Pubblicato il 23esimo rapporto Inps. Spesa maggiore al Nord rispetto al Sud, dove prevalgono i sussidi. L’importo medio nella nostra regione è di 1207 euro, a Milano e dintorni di 1409. Drammatici i dati sul divario di genere
In Campania le pensioni sono mediamente inferiori di 200 euro rispetto a quelle lombarde. Il dato emerge dal XXIII rapporto annuale presentato dall’Inps. Nel Mezzogiorno i pensionati sono meno di quelli del Nord e percepiscono importi nettamente più bassi. Inoltre se al Nord le pensioni sono più cospicue al Sud la maggior parte della spesa è concentrata in servizi assistenziali o di sostegno al reddito.
Andando ai numeri il 47% degli oltre 15,5 milioni di pensionati risiede in Italia Settentrionale mentre nel Mezzogiorno vive solo il 31% dei beneficiari dei servizi di previdenza. In tale quadro se al Nord la pensione media raggiunge quasi i 2 mila euro lordi mensili, nel Mezzogiorno si ferma a 1.500 euro.
Venendo alla Campania l’importo medio lordo pensionistico è di 1.207 euro, nettamente inferiore ai 1.439 euro della Lombardia. Ma il divario è anche di genere. Una pensionata campana, se si tiene conto solo delle pensioni anticipate, vecchiaia e invalidità, raggiunge in media un importo mensile lordo di circa 1.200 euro, quasi 300 euro in meno di un suo omologo maschio campano e circa 700 euro in meno rispetto ad un pensionato lombardo. Se poi si valutano insieme sia i trattamenti previdenziali che quelli assistenziali il lordo della pensionata campana scende addirittura a 695 euro mensili, uno dei valori più bassi d’Italia.
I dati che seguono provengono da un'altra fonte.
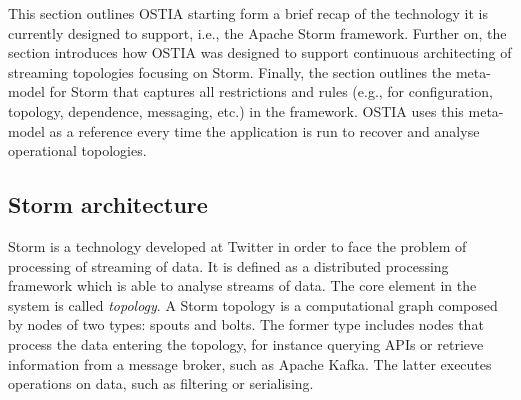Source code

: 

This section outlines OSTIA starting form a brief recap of the technology it is currently designed to support, i.e., the Apache Storm framework. Further on, the section introduces how OSTIA was designed to support continuous architecting of streaming topologies focusing on Storm. Finally, the section outlines the meta-model for Storm that captures all restrictions and rules (e.g., for configuration, topology, dependence, messaging, etc.) in the framework. OSTIA uses this meta-model as a reference every time the application is run to recover and analyse operational topologies.

\subsection{Storm architecture}

Storm is a technology developed at Twitter \cite{toshniwal2014storm} in order to
face the problem of processing of streaming of data. It is defined as a
distributed processing framework which is able to analyse streams of data. The
core element in the system is called \emph{topology}. A Storm topology is a
computational graph composed by nodes of two types: spouts and bolts. The former
type includes nodes that process the data entering the topology, for instance
querying APIs or retrieve information from a message broker, such as Apache
Kafka. The latter executes operations on data, such as filtering or serialising.

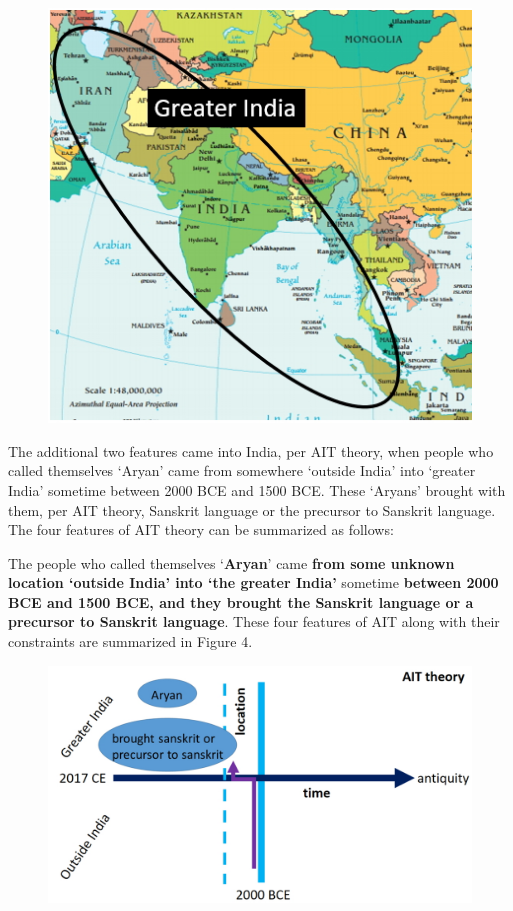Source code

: \begin{figure}[!htbp]
\includegraphics[scale=0.38]{"images/8-03.jpg"}
\caption{}\label{art8-fig03}
\end{figure}

The additional two features came into India, per AIT theory, when people who called themselves ‘Aryan’ came from somewhere ‘outside India’ into ‘greater India’ sometime between 2000 BCE and 1500 BCE. These ‘Aryans’ brought with them, per AIT theory, Sanskrit language or the precursor to Sanskrit language. The four features of AIT theory can be summarized as follows:

The people who called themselves ‘\textbf{Aryan}’ came \textbf{from some unknown location ‘outside India’ into ‘the greater India’} sometime \textbf{between 2000 BCE and 1500 BCE, and they brought the Sanskrit language or a precursor to Sanskrit language}. These four features of AIT along with their constraints are summarized in Figure 4.

\begin{figure}[!htbp]
\includegraphics[scale=0.21]{"images/8-04.jpg"}
\caption{}\label{art8-fig04}
\end{figure}


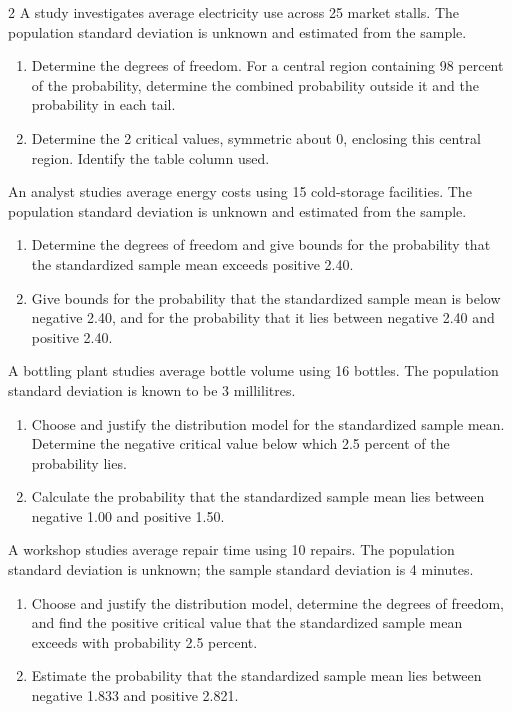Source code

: \begin{multicols}{2}
A study investigates average electricity use across 25 market stalls. The population standard deviation is unknown and estimated from the sample.
\begin{enumerate}[label=\textbf{(\alph*)},leftmargin=*]
\item Determine the degrees of freedom. For a central region containing 98 percent of the probability, determine the combined probability outside it and the probability in each tail. 
\item Determine the 2 critical values, symmetric about 0, enclosing this central region. Identify the table column used. 
\end{enumerate}

An analyst studies average energy costs using 15 cold-storage facilities. The population standard deviation is unknown and estimated from the sample.
\begin{enumerate}[label=\textbf{(\alph*)},leftmargin=*]
\item Determine the degrees of freedom and give bounds for the probability that the standardized sample mean exceeds positive 2.40. 
\item Give bounds for the probability that the standardized sample mean is below negative 2.40, and for the probability that it lies between negative 2.40 and positive 2.40. 
\end{enumerate}

A bottling plant studies average bottle volume using 16 bottles. The population standard deviation is known to be 3 millilitres.
\begin{enumerate}[label=\textbf{(\alph*)},leftmargin=*]
\item Choose and justify the distribution model for the standardized sample mean. Determine the negative critical value below which 2.5 percent of the probability lies. 
\item Calculate the probability that the standardized sample mean lies between negative 1.00 and positive 1.50. 
\end{enumerate}

A workshop studies average repair time using 10 repairs. The population standard deviation is unknown; the sample standard deviation is 4 minutes.
\begin{enumerate}[label=\textbf{(\alph*)},leftmargin=*]
\item Choose and justify the distribution model, determine the degrees of freedom, and find the positive critical value that the standardized sample mean exceeds with probability 2.5 percent. 
\item Estimate the probability that the standardized sample mean lies between negative 1.833 and positive 2.821. 
\end{enumerate}


\end{multicols}
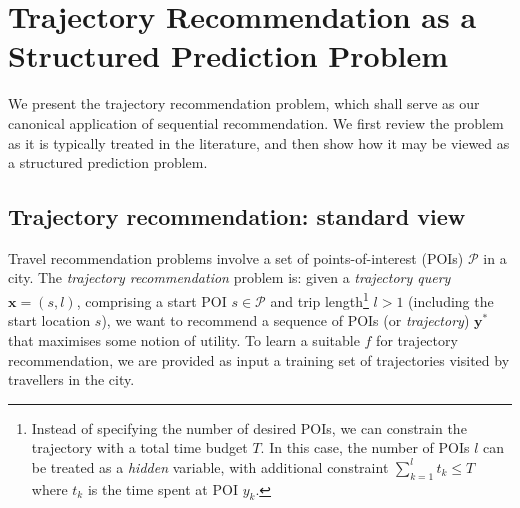 
\section{Trajectory Recommendation as a Structured Prediction Problem}
\label{sec:trajrec}

We present the trajectory recommendation problem,
which shall serve as our canonical application of sequential recommendation.
We first review the problem as it is typically treated in the literature,
and then show how it may be viewed as a structured prediction problem.

%
\subsection{Trajectory recommendation: standard view}

Travel recommendation problems involve a set of points-of-interest (POIs) $\mathcal{P}$ in a city.
The \emph{trajectory recommendation} problem is: given a \emph{trajectory query} $\mathbf{x} = (s, l)$,
comprising a start POI $s \in \mathcal{P}$ and trip length\footnote{Instead of specifying the number of desired POIs, we can constrain the trajectory with a total time budget $T$. In this case, the number of POIs $l$ can be treated as a \emph{hidden} variable, with additional constraint $\sum_{k=1}^l t_k \le T$ where $t_k$ is the time spent at POI $y_k$.}
$l > 1$ (including the start location $s$),
we want to recommend a sequence of POIs (or \emph{trajectory}) $\mathbf{y}^*$ that maximises some notion of utility.
To learn a suitable $f$ for trajectory recommendation,
we are provided as input a training set
of trajectories visited by travellers in the city.

%


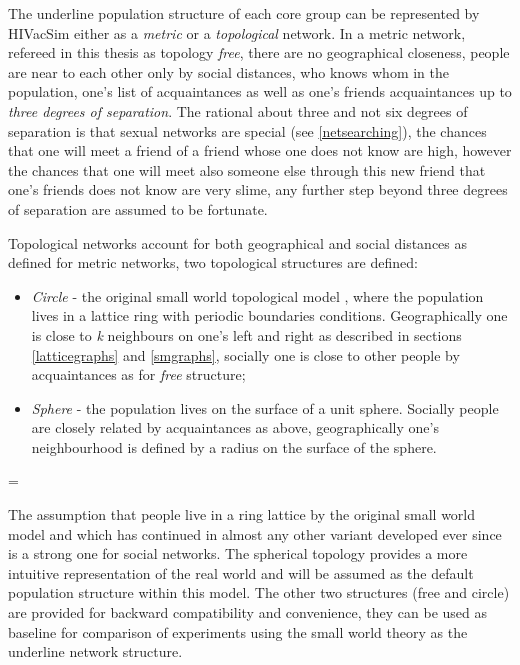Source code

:The underline population structure of each core group can be represented by HIVacSim
either as a \emph{metric} or a \emph{topological} network. In a metric network, refereed
in this thesis as topology \emph{free}, there are no geographical closeness, people are
near to each other only by social distances, who knows whom in the population, one's list
of acquaintances as well as one's friends acquaintances up to \emph{three degrees of
separation}. The rational about three and not six degrees of separation is that sexual
networks are special (see \ref{netsearching}), the chances that one will meet a friend of
a friend whose one does not know are high, however the chances that one will meet also
someone else through this new friend that one's friends does not know are very slime, any
further step beyond three degrees of separation are assumed to be fortunate.

Topological networks account for both geographical and social distances as defined for
metric networks, two topological structures are defined:
\parskip=0pt
\begin{itemize}
    \item \emph{Circle} - the original small world topological model \cite{Watts1999},
    where the population lives in a lattice ring with periodic boundaries conditions.
    Geographically one is close to \emph{k} neighbours on one's left and right as
    described in sections \ref{latticegraphs} and \ref{smgraphs}, socially one is close
    to other people by acquaintances as for \emph{free} structure;
    \item \emph{Sphere} - the population lives on the surface of a unit sphere. Socially
    people are closely related by acquaintances as above, geographically one's
    neighbourhood is defined by a radius on the surface of the sphere.
\end{itemize}
\parskip=\baselineskip

The assumption that people live in a ring lattice by the original small world model
\cite{Watts1999} and which has continued in almost any other variant developed ever since
\cite{Newman1999, Boots1999,Moore2000, Newman2000a, Kuperman2001, Kleinberg2000,
Kleinfeld2002} is a strong one for social networks. The spherical topology provides a
more intuitive representation of the real world and will be assumed as the default
population structure within this model. The other two structures (free and circle) are
provided for backward compatibility and convenience, they can be used as baseline for
comparison of experiments using the small world theory as the underline network
structure.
La nostra regione guida invece la classifica dei percettori del «Supporto per la Formazione e il lavoro», la misura con la quale il governo Meloni ha sostituito il Reddito di cittadinanza. Oltre il 78% dei beneficiari vive al Sud e il 28% è campano. Un dato che diventa ancora più significativo nel descrivere il divario tra Nord e Sud, se si calcola che la nostra regione è seguita, nella percentuale di percettori, da Sicilia (18%), Puglia (12%) e Calabria (11%). Nelle 4 principali regioni meridionali risiede, dunque, il 69 per cento dei nuclei familiari che beneficiano della misura.
Dati che certificano il drammatico divario tra Nord e Sud dinanzi ai quali appare ancora più evidente quali devastanti conseguenze potrebbero essere determinate dalla riforma Calderoli senza la preventiva definizione dei livelli essenziali di prestazione.